We do not interpret the statute as precluding a conviction when, as an objective matter, the accused has engaged in behavior that amounts to cruelty, oppression, or maltreatment, even though the proof of harm or injury to the victim might fall short of demonstrating actual physical and mental pain or suffering. The essence of the offense is abuse of authority. Whether conduct constitutes “maltreatment” within the meaning of Article 93, UCMJ, in a particular case requires consideration of the specific facts and circumstances of that case. The decisions in Finch, Hanson, Rutko, and Goddard I, which employed an objective evaluation of the record, reflect this approach. We conclude that an objective evaluation of the totality of the circumstances represents the appropriate mode of analysis under Article 93, UCMJ.
In the present case, the Army court appropriately reviewed appellant’s conviction for legal and factual sufficiency under an objective standard. Although not necessary to our decision, we note that in other instances in which Congress intended actual harm to be an element of an offense under the UCMJ, the statute clearly expressed such a requirement. See, e.g., Article 128(b)(2), UCMJ, 10 USC § 928(b)(2) (aggravated assault where grievous bodily harm is inflicted). Cf. Article 90(1), UCMJ, 10 USC § 890(1) (assaulting a superior commissioned officer by “striking]” that officer); Article 91(1), UCMJ, 10 USC § 891(1) (insubordinate conduct toward warrant, noncommissioned, or petty officer by “strik[ing] or assaulting]” the victim); Articles 118 and 119, UCMJ, 10 USC §§ 918 and 919 (murder and manslaughter, respectively, by “kill[ing]” the victim); Article 122, UCMJ, 10 USC § 922 (robbery “by means of force or violence or fear of immediate or future injury”); Article 128, UCMJ (assault by “attempting] or offer[ing] with unlawful force or violence to do bodily harm to another person”).

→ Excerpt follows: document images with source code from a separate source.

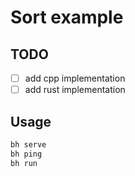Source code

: # Sort example

## TODO

- [ ] add cpp implementation
- [ ] add rust implementation

## Usage

```bash
bh serve
bh ping
bh run
```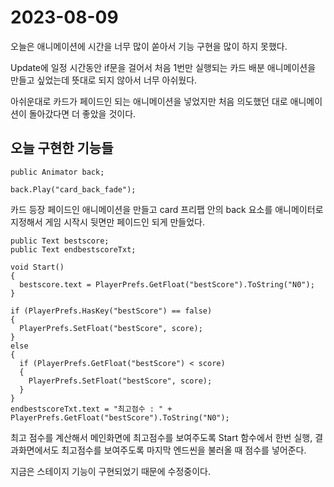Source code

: # 2023-08-09

오늘은 애니메이션에 시간을 너무 많이 쏟아서 기능 구현을 많이 하지 못했다.

Update에 일정 시간동안 if문을 걸어서 처음 1번만 실행되는 카드 배분 애니메이션을 만들고 싶었는데 뜻대로 되지 않아서 너무 아쉬웠다.

아쉬운대로 카드가 페이드인 되는 애니메이션을 넣었지만 처음 의도했던 대로 애니메이션이 돌아갔다면 더 좋았을 것이다.

## 오늘 구현한 기능들

```
public Animator back;

back.Play("card_back_fade");
```

카드 등장 페이드인 애니메이션을 만들고 card 프리팹 안의 back 요소를 애니메이터로 지정해서 게임 시작시 뒷면만 페이드인 되게 만들었다.

```
public Text bestscore;
public Text endbestscoreTxt;

void Start()
{
  bestscore.text = PlayerPrefs.GetFloat("bestScore").ToString("N0");
}

if (PlayerPrefs.HasKey("bestScore") == false)
{
  PlayerPrefs.SetFloat("bestScore", score);
}
else
{
  if (PlayerPrefs.GetFloat("bestScore") < score)
  {
    PlayerPrefs.SetFloat("bestScore", score);
  }
}
endbestscoreTxt.text = "최고점수 : " + PlayerPrefs.GetFloat("bestScore").ToString("N0");
```

최고 점수를 계산해서 메인화면에 최고점수를 보여주도록 Start 함수에서 한번 실행, 결과화면에서도 최고점수를 보여주도록 마지막 엔드씬을 불러올 때 점수를 넣어준다.

지금은 스테이지 기능이 구현되었기 때문에 수정중이다.
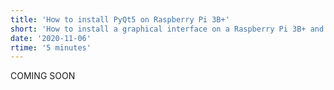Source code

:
 ```yaml
---
title: 'How to install PyQt5 on Raspberry Pi 3B+'
short: 'How to install a graphical interface on a Raspberry Pi 3B+ and why I struggled so much with it'
date: '2020-11-06'
rtime: '5 minutes'
---
```


COMING SOON
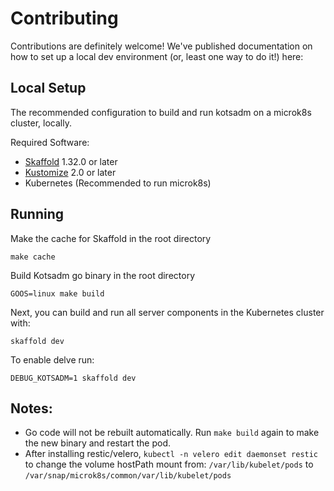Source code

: # Contributing

Contributions are definitely welcome! We've published documentation on how to set up a local dev environment (or, least one way to do it!) here:

## Local Setup

The recommended configuration to build and run kotsadm on a microk8s cluster, locally.

Required Software:
- [Skaffold](https://skaffold.dev) 1.32.0 or later
- [Kustomize](https://kustomize.io) 2.0 or later
- Kubernetes (Recommended to run microk8s)

## Running

Make the cache for Skaffold in the root directory
```
make cache
```

Build Kotsadm go binary in the root directory

```
GOOS=linux make build
```

Next, you can build and run all server components in the Kubernetes cluster with:

```
skaffold dev
```

To enable delve run:

```
DEBUG_KOTSADM=1 skaffold dev
```

## Notes:
- Go code will not be rebuilt automatically.  Run `make build` again to make the new binary and restart the pod.
- After installing restic/velero, `kubectl -n velero edit daemonset restic` to change the volume hostPath mount from:
      `/var/lib/kubelet/pods` to `/var/snap/microk8s/common/var/lib/kubelet/pods`

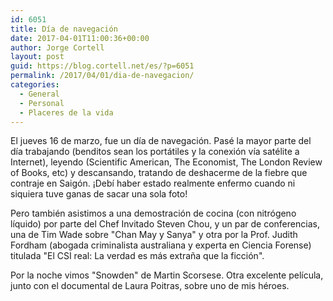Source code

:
 ```yaml
---
id: 6051
title: Día de navegación
date: 2017-04-01T11:00:36+00:00
author: Jorge Cortell
layout: post
guid: https://blog.cortell.net/es/?p=6051
permalink: /2017/04/01/dia-de-navegacion/
categories:
  - General
  - Personal
  - Placeres de la vida
---
```

El jueves 16 de marzo, fue un día de navegación. Pasé la mayor parte del día trabajando (benditos sean los portátiles y la conexión vía satélite a Internet), leyendo (Scientific American, The Economist, The London Review of Books, etc) y descansando, tratando de deshacerme de la fiebre que contraje en Saigón. ¡Debí haber estado realmente enfermo cuando ni siquiera tuve ganas de sacar una sola foto!

Pero también asistimos a una demostración de cocina (con nitrógeno líquido) por parte del Chef Invitado Steven Chou, y un par de conferencias, una de Tim Wade sobre "Chan May y Sanya" y otra por la Prof. Judith Fordham (abogada criminalista australiana y experta en Ciencia Forense) titulada "El CSI real: La verdad es más extraña que la ficción".

Por la noche vimos "Snowden" de Martin Scorsese. Otra excelente película, junto con el documental de Laura Poitras, sobre uno de mis héroes.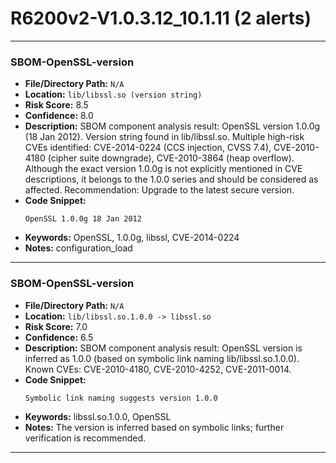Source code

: # R6200v2-V1.0.3.12_10.1.11 (2 alerts)

---

### SBOM-OpenSSL-version

- **File/Directory Path:** `N/A`
- **Location:** `lib/libssl.so (version string)`
- **Risk Score:** 8.5
- **Confidence:** 8.0
- **Description:** SBOM component analysis result: OpenSSL version 1.0.0g (18 Jan 2012). Version string found in lib/libssl.so. Multiple high-risk CVEs identified: CVE-2014-0224 (CCS injection, CVSS 7.4), CVE-2010-4180 (cipher suite downgrade), CVE-2010-3864 (heap overflow). Although the exact version 1.0.0g is not explicitly mentioned in CVE descriptions, it belongs to the 1.0.0 series and should be considered as affected. Recommendation: Upgrade to the latest secure version.
- **Code Snippet:**
  ```
  OpenSSL 1.0.0g 18 Jan 2012
  ```
- **Keywords:** OpenSSL, 1.0.0g, libssl, CVE-2014-0224
- **Notes:** configuration_load

---
### SBOM-OpenSSL-version

- **File/Directory Path:** `N/A`
- **Location:** `lib/libssl.so.1.0.0 -> libssl.so`
- **Risk Score:** 7.0
- **Confidence:** 6.5
- **Description:** SBOM component analysis result: OpenSSL version is inferred as 1.0.0 (based on symbolic link naming lib/libssl.so.1.0.0). Known CVEs: CVE-2010-4180, CVE-2010-4252, CVE-2011-0014.
- **Code Snippet:**
  ```
  Symbolic link naming suggests version 1.0.0
  ```
- **Keywords:** libssl.so.1.0.0, OpenSSL
- **Notes:** The version is inferred based on symbolic links; further verification is recommended.

---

We conclude that in a prosecution for maltreatment under Article 93, UCMJ, it is not necessary to prove physical or mental harm or suffering on the part of the victim, although proof of such harm or suffering may be an important aspect of proving that the conduct meets the objective standard. It is only necessary to show, as measured from an objective viewpoint in light of the totality of the circumstances, that the accused’s actions reasonably could have caused physical or mental harm or suffering.
III. DECISION
The decision of the United States Army Court of Criminal Appeals is affirmed.
. United States v. Hanson, 30 MJ 1198 (AFCMR 1990). See Section II.B., infra.
. All Manual provisions cited are identical to those in effect at the time of appellant’s court-martial.
. This Benchbook instruction is identical to the one in the Benchbook in effect at the time of appellant’s court-martial.